Thursday, September 15, 2005

Shouldn't U.S. Soldiers Stay in Iraq?

I've been against the Iraq war from the beginning. And I'm not at all happy with the lies told by the administration, or how they've changed their story repeatedly: first Iraq is supposedly linked to Al-Qaeda, then it's got Weapons of Mass Destruction, and once it was publicly clear that it was all baloney, they switched to the story that they had invaded Iraq to "liberate" it.

I may not understand Bush's war-mongering, or why so many Americans buy into his story, but I'm also puzzled by the other side that wants to recall all American troops. From where I sit, that looks like a very bad idea. The U.S. invasion put Iraq in such a bad state that the U.S. troops might be the only thing between daily suicide bombings and all-out civil war. How can the troops leave when Iraq is not ready to stand up on it own? How can they leave before cleaning up the mess they made? I know, it isn't the soldiers' fault that they created this situation; the blame belongs with Bush & pals, and perhaps those in congress who voted for it. But that doesn't change the fact that far more people might die if they leave than if they stay.

If someone can explain to me why Iraq wouldn't devolve further if the troops left, please leave a comment. Otherwise, the U.S.--and by implication, its soldiers--has a moral responsibility to finish what it started. To carry through on its promise to create a free and prosperous Iraq. To ensure that Iraq is better off with the help of America than with the tyrrany of Saddam Hussein.


Crypticity said...

It's a paradox caused by people's differing awareness of the situation.

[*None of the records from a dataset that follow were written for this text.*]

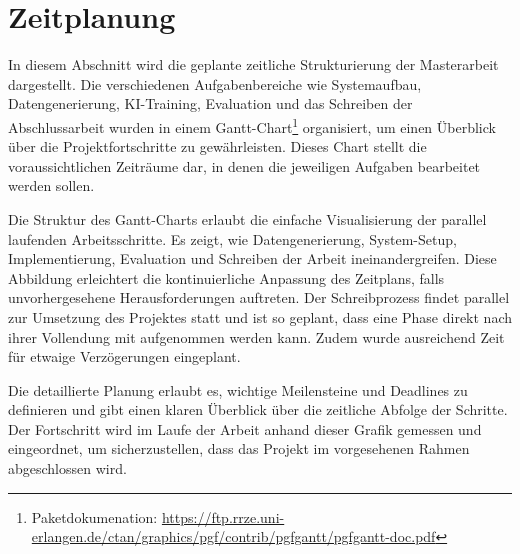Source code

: 
\section{Zeitplanung}
\label{sec:zeitplanung}

In diesem Abschnitt wird die geplante zeitliche Strukturierung der Masterarbeit dargestellt. Die verschiedenen Aufgabenbereiche wie Systemaufbau, Datengenerierung, KI-Training, Evaluation und das Schreiben der Abschlussarbeit wurden in einem Gantt-Chart\footnote{Paketdokumenation: \url{https://ftp.rrze.uni-erlangen.de/ctan/graphics/pgf/contrib/pgfgantt/pgfgantt-doc.pdf}} organisiert, um einen Überblick über die Projektfortschritte zu gewährleisten. Dieses Chart stellt die voraussichtlichen Zeiträume dar, in denen die jeweiligen Aufgaben bearbeitet werden sollen.

Die Struktur des Gantt-Charts erlaubt die einfache Visualisierung der parallel laufenden Arbeitsschritte. Es zeigt, wie Datengenerierung, System-Setup, Implementierung, Evaluation und Schreiben der Arbeit ineinandergreifen. Diese Abbildung erleichtert die kontinuierliche Anpassung des Zeitplans, falls unvorhergesehene Herausforderungen auftreten. Der Schreibprozess findet parallel zur Umsetzung des Projektes statt und ist so geplant, dass eine Phase direkt nach ihrer Vollendung mit aufgenommen werden kann. Zudem wurde ausreichend Zeit für etwaige Verzögerungen eingeplant.

Die detaillierte Planung erlaubt es, wichtige Meilensteine und Deadlines zu definieren und gibt einen klaren Überblick über die zeitliche Abfolge der Schritte. Der Fortschritt wird im Laufe der Arbeit anhand dieser Grafik gemessen und eingeordnet, um sicherzustellen, dass das Projekt im vorgesehenen Rahmen abgeschlossen wird.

The side focussed on bringing back the troops would say it is immoral to let more innocent American troops die in what was a foolish endeavour.

But I agree with you. The troops need to remain until Iraq is stabilised. Any troop deaths are now the 'blood sacrifice' for the previous wrong-doing of the US (the unnecessary invasion of Iraq).

To leave Iraq, it would truly show the rejection of the fact that the death toll in Iraq is a product of their earlier unwise transgression.

The paradox lies in the fact that America (due to their change in the reasons for war) continue to sacrifice despite not claiming to have done anything wrong.

The US Administration continue to say that the invasion was justified, so the further loss of American life is seen as unnecessary by the public. If the Administration admitted its mistake, and conceded that it needed to keep troops there to gain some redemption, it would be much more reasonable.

This is the paradox that leads many to see this as a senseless loss of life.